I Can See You: What's With Those Scrims Separating David Smith's Sculptures at LACMA?
2011 Museum Associates/LACMA David Smith exhibit at LACMA
"I don't make boy sculptures," said artist David Smith, interviewed in 1964. All the willowy, boxy or shiny metal beings he built were girls, some explicitly modeled after his own adorable daughters, others more vaguely female. However chauvinistic or cliché it may have been, the girl-boy distinction got at something key to Smith's oeuvre: Always, his forms' organic, anthropomorphic charm swallowed up their brute, industrial qualities.
Ten years before Smith's 1965 death, by car accident in rural Vermont, he began arranging his welded girls around his farm in Bolton Landing, N.Y. In photographs, the sculptures stand against big expanses of sky like devout members of a slightly dysfunctional family.
For "Cubes and Anarchy," its Smith survey running through July 24, the Los Angeles County Museum of Art has reunited the family and tried to re-create some semblance of open sky. The newly built, single-story Resnick Pavilion holds an army of Smith's work, from early Cubist-inspired, alien look-alikes to the late Cubi series of angular steel behemoths.

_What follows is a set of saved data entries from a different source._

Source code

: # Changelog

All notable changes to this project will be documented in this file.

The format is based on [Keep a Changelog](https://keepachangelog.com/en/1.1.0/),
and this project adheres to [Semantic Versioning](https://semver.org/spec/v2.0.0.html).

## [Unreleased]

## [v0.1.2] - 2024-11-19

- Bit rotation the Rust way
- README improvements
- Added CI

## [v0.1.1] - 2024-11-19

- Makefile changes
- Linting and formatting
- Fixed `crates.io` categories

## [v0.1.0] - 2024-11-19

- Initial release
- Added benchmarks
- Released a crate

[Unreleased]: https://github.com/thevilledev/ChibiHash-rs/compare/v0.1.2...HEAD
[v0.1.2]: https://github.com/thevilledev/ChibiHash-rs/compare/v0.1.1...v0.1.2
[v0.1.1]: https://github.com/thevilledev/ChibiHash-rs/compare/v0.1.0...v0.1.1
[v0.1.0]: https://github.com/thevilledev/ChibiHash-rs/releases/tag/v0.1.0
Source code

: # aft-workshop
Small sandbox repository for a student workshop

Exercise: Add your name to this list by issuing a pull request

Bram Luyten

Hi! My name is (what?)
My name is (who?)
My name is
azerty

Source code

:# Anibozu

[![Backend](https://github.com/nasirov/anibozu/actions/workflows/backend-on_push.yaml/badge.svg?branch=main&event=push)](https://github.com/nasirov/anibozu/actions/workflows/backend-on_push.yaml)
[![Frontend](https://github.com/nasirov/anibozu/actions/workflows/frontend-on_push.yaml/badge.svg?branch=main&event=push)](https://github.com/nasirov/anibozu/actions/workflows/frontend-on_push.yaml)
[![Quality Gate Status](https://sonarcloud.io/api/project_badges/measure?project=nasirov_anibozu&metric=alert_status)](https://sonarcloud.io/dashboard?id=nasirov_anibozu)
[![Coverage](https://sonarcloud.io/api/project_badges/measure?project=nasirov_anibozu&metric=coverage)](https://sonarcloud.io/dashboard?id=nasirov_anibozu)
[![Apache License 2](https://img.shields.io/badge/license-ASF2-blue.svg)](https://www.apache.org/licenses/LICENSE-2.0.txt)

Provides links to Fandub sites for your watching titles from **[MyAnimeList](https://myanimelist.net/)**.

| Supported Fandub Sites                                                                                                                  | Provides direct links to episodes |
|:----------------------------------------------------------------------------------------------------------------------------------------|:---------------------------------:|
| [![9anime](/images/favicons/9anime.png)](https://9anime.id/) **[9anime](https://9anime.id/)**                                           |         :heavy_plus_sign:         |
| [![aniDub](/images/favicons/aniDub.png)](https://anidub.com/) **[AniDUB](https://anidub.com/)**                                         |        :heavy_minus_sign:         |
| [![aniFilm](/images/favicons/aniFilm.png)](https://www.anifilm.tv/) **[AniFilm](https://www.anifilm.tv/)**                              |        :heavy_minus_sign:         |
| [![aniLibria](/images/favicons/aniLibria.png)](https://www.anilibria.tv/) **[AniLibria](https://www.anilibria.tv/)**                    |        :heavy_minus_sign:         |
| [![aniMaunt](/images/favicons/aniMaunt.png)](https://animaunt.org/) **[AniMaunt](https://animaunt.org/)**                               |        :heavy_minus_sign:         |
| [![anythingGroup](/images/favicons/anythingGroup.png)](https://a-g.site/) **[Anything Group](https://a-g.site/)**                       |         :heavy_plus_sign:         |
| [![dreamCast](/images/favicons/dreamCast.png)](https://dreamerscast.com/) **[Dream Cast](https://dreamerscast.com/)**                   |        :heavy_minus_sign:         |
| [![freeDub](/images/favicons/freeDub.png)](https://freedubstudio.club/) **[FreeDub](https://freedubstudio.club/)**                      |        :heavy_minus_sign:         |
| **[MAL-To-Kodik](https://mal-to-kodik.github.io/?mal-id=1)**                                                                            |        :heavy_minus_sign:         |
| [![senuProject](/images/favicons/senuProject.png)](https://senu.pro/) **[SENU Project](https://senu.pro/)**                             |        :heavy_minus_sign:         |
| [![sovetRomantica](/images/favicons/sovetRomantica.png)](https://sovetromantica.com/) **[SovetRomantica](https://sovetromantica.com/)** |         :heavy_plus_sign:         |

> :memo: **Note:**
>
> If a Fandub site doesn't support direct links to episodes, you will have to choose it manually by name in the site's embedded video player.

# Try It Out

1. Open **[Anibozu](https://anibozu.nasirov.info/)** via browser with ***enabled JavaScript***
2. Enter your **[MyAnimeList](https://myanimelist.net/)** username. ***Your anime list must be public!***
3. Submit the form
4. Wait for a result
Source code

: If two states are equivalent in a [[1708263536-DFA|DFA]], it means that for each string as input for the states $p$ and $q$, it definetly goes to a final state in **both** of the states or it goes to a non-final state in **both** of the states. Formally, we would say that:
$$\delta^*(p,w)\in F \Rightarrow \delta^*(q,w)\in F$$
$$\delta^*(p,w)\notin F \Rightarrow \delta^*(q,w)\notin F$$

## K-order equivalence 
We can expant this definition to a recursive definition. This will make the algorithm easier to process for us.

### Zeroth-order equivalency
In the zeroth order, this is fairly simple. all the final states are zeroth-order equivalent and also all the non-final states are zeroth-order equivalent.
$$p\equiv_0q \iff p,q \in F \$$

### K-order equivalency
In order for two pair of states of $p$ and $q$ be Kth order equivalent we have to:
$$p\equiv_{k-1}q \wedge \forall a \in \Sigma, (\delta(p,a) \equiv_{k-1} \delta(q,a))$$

Carol Eliel, the exhibition's curator, asked architect Brenda Levin to be its designer even before the Resnick was complete. Known for sensitively restoring landmarks like the Griffith Observatory and downtown's Bradbury Building, Levin punctuated the pavilion with white scrims, see-through weaves suspended at various angles.
LACMA doesn't use portable walls in the Resnick, and walls don't make sense for an open-air enthusiast such as Smith anyway. So, in theory, scrims seem inspired. Like Smith's sculptures, they have a whimsical, ladylike elegance that butts up against their industrial function. Their legacy was at first functional, as the same material initially reinforced upholstery or smoothed walls beneath plaster. It later became creative -- in the 1940s, designer Joe Mielziner repurposed scrims to mark the transition between reality and memory in early Tennessee Williams plays. Scrims also allow natural light to course through the show uninterrupted -- "like a May morning in Santa Monica," according to columnist William Poundstone.
They instantly expose the exhibition's scope, since from the front of the Resnick you can make out the ghostly silhouettes of sculptures all the way at the back. But the scrims only half-evoke openness. They tease you with glimpses of what's ahead, but guide you through as firmly and sensibly as any typical museum walls would. You encounter late-career Cubis first, then, to the right, smaller early work and, to the left, later painted pieces.
At Bolton Landing, Smith's unisex sculptures were sometimes tangled, sometimes stoic, always tribal and peculiar. The scrims tamp this peculiarity more gently than other solutions would, but they still tamp it. And while it's a lot to want LACMA to break from the conventional, edifying museum role, it would be satisfying to see Smith's work less segregated, more anarchic.